▶ _What is needed_
Go through the data below. List every line that holds the word "Println".

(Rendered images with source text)
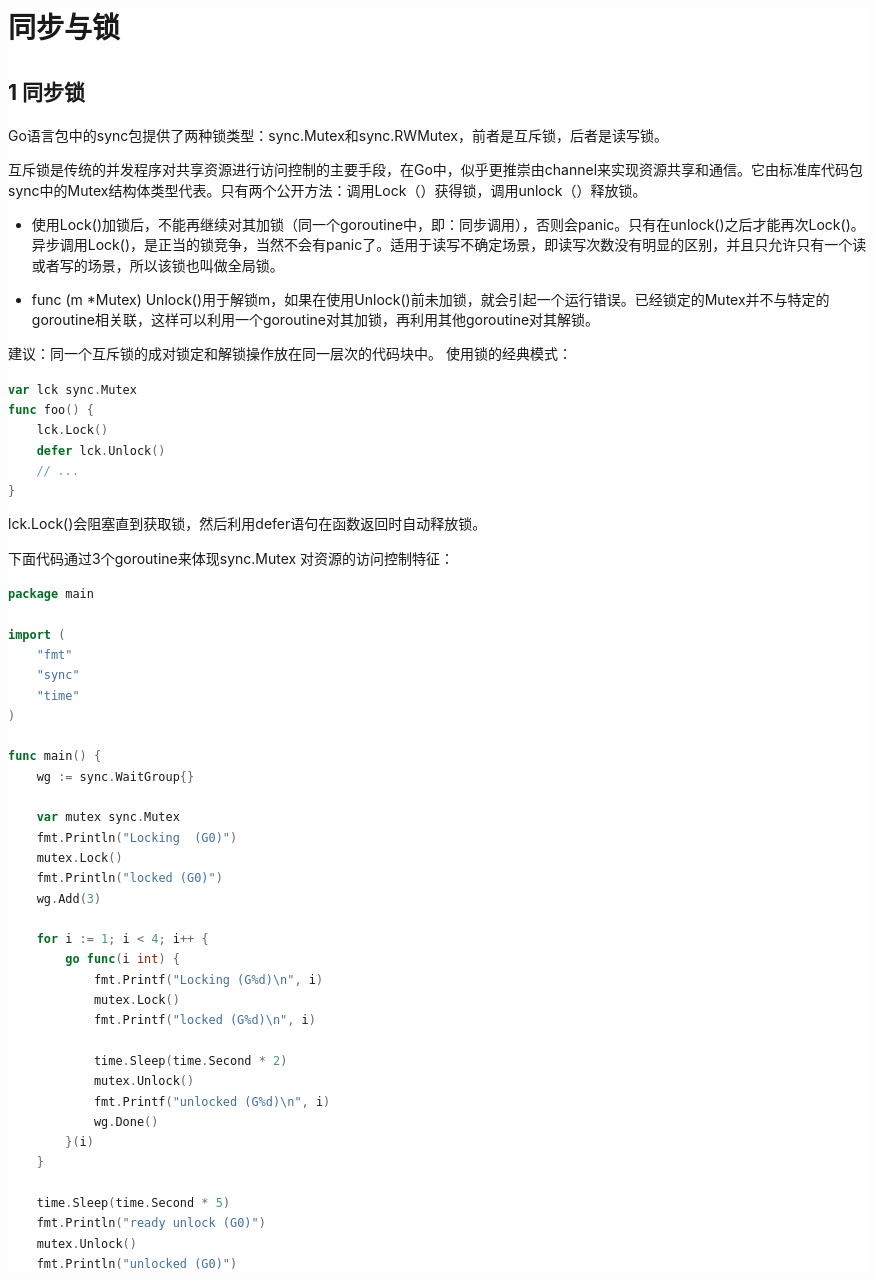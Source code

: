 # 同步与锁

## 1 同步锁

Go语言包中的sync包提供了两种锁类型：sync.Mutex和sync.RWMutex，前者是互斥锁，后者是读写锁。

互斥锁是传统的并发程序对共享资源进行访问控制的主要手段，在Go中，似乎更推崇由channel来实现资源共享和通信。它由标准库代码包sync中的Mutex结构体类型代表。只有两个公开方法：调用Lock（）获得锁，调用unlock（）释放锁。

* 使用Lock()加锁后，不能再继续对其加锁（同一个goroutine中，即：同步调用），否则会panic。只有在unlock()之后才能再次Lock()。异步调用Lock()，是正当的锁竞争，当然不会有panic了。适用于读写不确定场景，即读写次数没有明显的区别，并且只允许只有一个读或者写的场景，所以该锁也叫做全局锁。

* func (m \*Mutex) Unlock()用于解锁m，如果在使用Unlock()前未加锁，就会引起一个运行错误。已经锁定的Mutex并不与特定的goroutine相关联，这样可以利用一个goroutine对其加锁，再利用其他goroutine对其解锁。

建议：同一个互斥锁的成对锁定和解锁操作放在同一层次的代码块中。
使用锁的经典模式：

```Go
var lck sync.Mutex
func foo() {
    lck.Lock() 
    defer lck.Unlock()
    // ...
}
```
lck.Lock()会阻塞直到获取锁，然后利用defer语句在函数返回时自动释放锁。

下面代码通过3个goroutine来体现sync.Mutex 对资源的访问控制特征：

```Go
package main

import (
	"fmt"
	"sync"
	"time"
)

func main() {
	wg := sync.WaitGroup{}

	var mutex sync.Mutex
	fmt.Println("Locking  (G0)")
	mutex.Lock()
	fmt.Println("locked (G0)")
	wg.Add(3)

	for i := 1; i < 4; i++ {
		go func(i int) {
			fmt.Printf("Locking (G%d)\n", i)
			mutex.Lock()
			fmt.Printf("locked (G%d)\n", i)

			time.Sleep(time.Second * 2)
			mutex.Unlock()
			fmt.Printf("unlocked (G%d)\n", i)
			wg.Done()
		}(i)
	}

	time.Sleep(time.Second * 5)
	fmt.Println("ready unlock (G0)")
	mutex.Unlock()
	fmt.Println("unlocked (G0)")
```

▶ _Problem solution_
	fmt.Println("Locking  (G0)")
	fmt.Println("locked (G0)")
	fmt.Println("ready unlock (G0)")
	fmt.Println("unlocked (G0)")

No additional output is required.